Besides residency, educational background and professional expertise, demographic factors such as race soon may be considered when Fairfax County officials vet board and commission appointees.
The Chairman’s Task Force on Equity and Opportunity recommends the county intentionally ensure diverse representation in its power and decision making, Chief Equity Officer Karla Bruce told the Board of Supervisors Oct. 11 during an annual progress report the group’s efforts.
The task force hopes to expand on work by the county’s Neighborhood and Community Services division to create a pool of people who could serve on county advisory bodies and work with Leadership Fairfax to develop community leadership capacity.
“We’re really aiming to broaden and deepen the pool of people who would be eligible and really willing to participate in leadership positions,” Bruce said.
The task force will conduct a “demographic analysis” of membership on existing county boards, authorities and commissions, which will be completed in spring 2023, Bruce said. Such demographic information then would be collected automatically with future appointees.
Supervisor John Foust (D-Dranesville) said he and fellow supervisors routinely struggle to fill appointments on boards and commissions. He praised the task force’s demographic focus on those entities and supported Leadership Fairfax’s efforts to seek a more diverse range of potential appointees.

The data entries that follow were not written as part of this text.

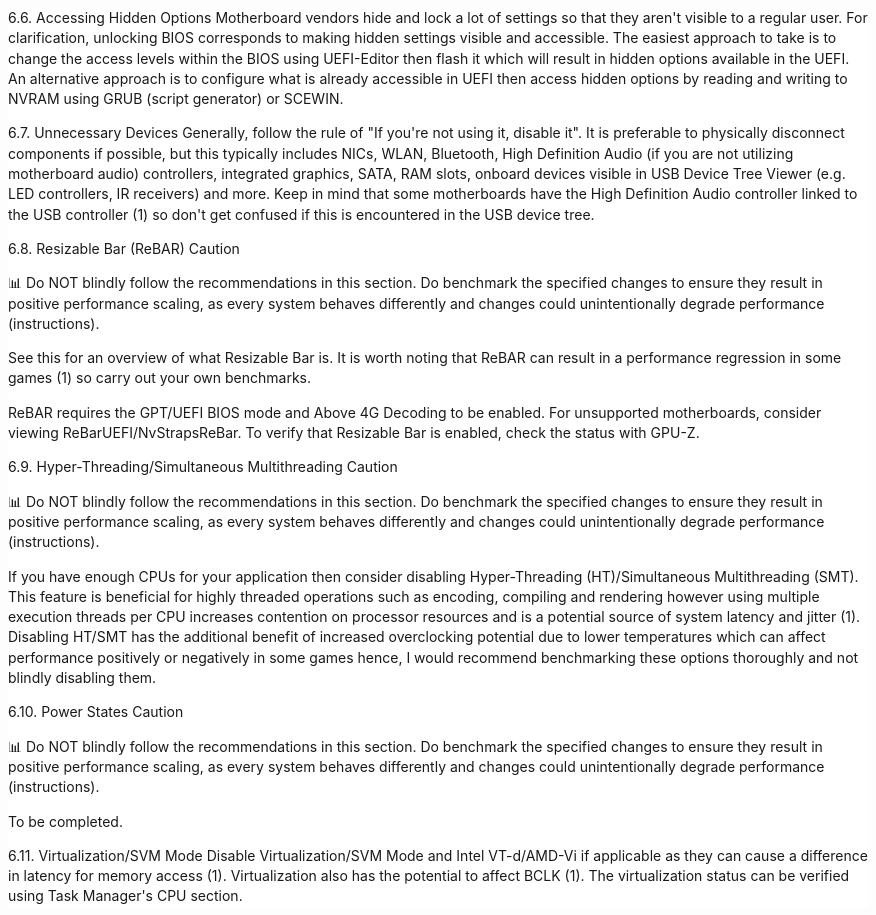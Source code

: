 6.6. Accessing Hidden Options
Motherboard vendors hide and lock a lot of settings so that they aren't visible to a regular user. For clarification, unlocking BIOS corresponds to making hidden settings visible and accessible. The easiest approach to take is to change the access levels within the BIOS using UEFI-Editor then flash it which will result in hidden options available in the UEFI. An alternative approach is to configure what is already accessible in UEFI then access hidden options by reading and writing to NVRAM using GRUB (script generator) or SCEWIN.

6.7. Unnecessary Devices
Generally, follow the rule of "If you're not using it, disable it". It is preferable to physically disconnect components if possible, but this typically includes NICs, WLAN, Bluetooth, High Definition Audio (if you are not utilizing motherboard audio) controllers, integrated graphics, SATA, RAM slots, onboard devices visible in USB Device Tree Viewer (e.g. LED controllers, IR receivers) and more. Keep in mind that some motherboards have the High Definition Audio controller linked to the USB controller (1) so don't get confused if this is encountered in the USB device tree.

6.8. Resizable Bar (ReBAR)
Caution

📊 Do NOT blindly follow the recommendations in this section. Do benchmark the specified changes to ensure they result in positive performance scaling, as every system behaves differently and changes could unintentionally degrade performance (instructions).

See this for an overview of what Resizable Bar is. It is worth noting that ReBAR can result in a performance regression in some games (1) so carry out your own benchmarks.

ReBAR requires the GPT/UEFI BIOS mode and Above 4G Decoding to be enabled. For unsupported motherboards, consider viewing ReBarUEFI/NvStrapsReBar. To verify that Resizable Bar is enabled, check the status with GPU-Z.

6.9. Hyper-Threading/Simultaneous Multithreading
Caution

📊 Do NOT blindly follow the recommendations in this section. Do benchmark the specified changes to ensure they result in positive performance scaling, as every system behaves differently and changes could unintentionally degrade performance (instructions).

If you have enough CPUs for your application then consider disabling Hyper-Threading (HT)/Simultaneous Multithreading (SMT). This feature is beneficial for highly threaded operations such as encoding, compiling and rendering however using multiple execution threads per CPU increases contention on processor resources and is a potential source of system latency and jitter (1). Disabling HT/SMT has the additional benefit of increased overclocking potential due to lower temperatures which can affect performance positively or negatively in some games hence, I would recommend benchmarking these options thoroughly and not blindly disabling them.

6.10. Power States
Caution

📊 Do NOT blindly follow the recommendations in this section. Do benchmark the specified changes to ensure they result in positive performance scaling, as every system behaves differently and changes could unintentionally degrade performance (instructions).

To be completed.

6.11. Virtualization/SVM Mode
Disable Virtualization/SVM Mode and Intel VT-d/AMD-Vi if applicable as they can cause a difference in latency for memory access (1). Virtualization also has the potential to affect BCLK (1). The virtualization status can be verified using Task Manager's CPU section.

Such efforts “really are an opportunity waiting to happen in Fairfax County, in terms of accomplishing our goals with One Fairfax,” Foust said of the county’s overall equity policy. Term limits for boards and commissions also could help achieve greater diversification, he said.
“There’s so many places in our county government where we have vacancies and it would be awesome if we could get people who are in some of our under-represented areas to be able to work in those positions,” agreed Supervisor Rodney Lusk (D-Lee).
The county formed the task force in September 2020 while experiencing COVID-related disparities. There was a “recognition of the deep, structural nature of inequity in government and community,” Bruce said.
The group made 20 recommendations and there has been progress on each, Bruce said. Training at public-safety agencies, including efforts to root out “implicit bias,” has been successful and the task force supports affordable-housing efforts so those employees can live in the county, she said.
The task force prioritized four recommendations: cradle-to-career success, community health and well-being, community safety and justice, and equitable communities, Bruce said.
The task force also is pressing the county to develop and implement “equity-based decision-making tools to inform our planning, projects, decision making and resource allocations,” Bruce said. Each county department has crafted equity-impact plans, which are posted on the county’s Website.
County officials also have instituted equity-impact statements, which are integrated into items coming before the Board of Supervisors, she said.
The task force favors establishment of a Community Advisory Board, to be made up of black and indigenous residents, as well as people of color and low-income residents. The group would monitor the extent to which each county agency is prioritizing the needs of those communities, Bruce said.
Task force members are reconstituting the One Fairfax Community Roundtable, which will begin accepting appointments in October, she said. Bruce will ask district supervisors to appoint a person to the organization and have the chairman appoint other representatives from key community institutions serve with the approximately 20-member group.
The task force looks forward to creating “Equity Action Teams,” on which residents may serve for short-term projects pertaining to certain issues.
The task force has been providing, and expanding, equity training for county staff. Core training includes a program titled “Advancing Racial Equity: The Role of Government” and a discussion of California Newsreel’s three-part documentary series, “Race: The Power of an Illusion.”
“It’s the recommendation of the task force that all people in leadership roles in our organization take advantage of these opportunities,” Bruce said.
The task force is working with Leadership Fairfax to make such training available to county leadership and staff, as well as the community, she said.
The Department of Procurement and Materials Management also is endeavoring to “more broadly share” the county’s resources with small, women- and minority-owned businesses in the community. A technical bulletin from the department requires the participation of such companies in all applicable solicitations, Bruce said.
Another top priority of the task force is to close the racial wealth gap, including an economic-mobility program that would provide guaranteed income, she said.
Lusk also approved of efforts to reduce the wealth disparity, calling it “one of the most important, one of the most crucial and one of the best ways that we can help address the issue of poverty and disparity in our community.”
“This is not rocket science,” Lusk said. “The reason that so many people are struggling in Fairfax County is because they don’t make enough money to survive and live and support their families. We have to do better.”
The group’s efforts are intended to lift up all people in the county, said Board of Supervisors Chairman Jeff McKay (D).
“What we do have is reams and reams and reams of metrics that show there are inequities that exist in Fairfax County,” he said. “And almost every measurement – based on income, based on ZIP code, based on race, based on gender, based on ability – we see it every time we do an analysis. It is crystal-clear.”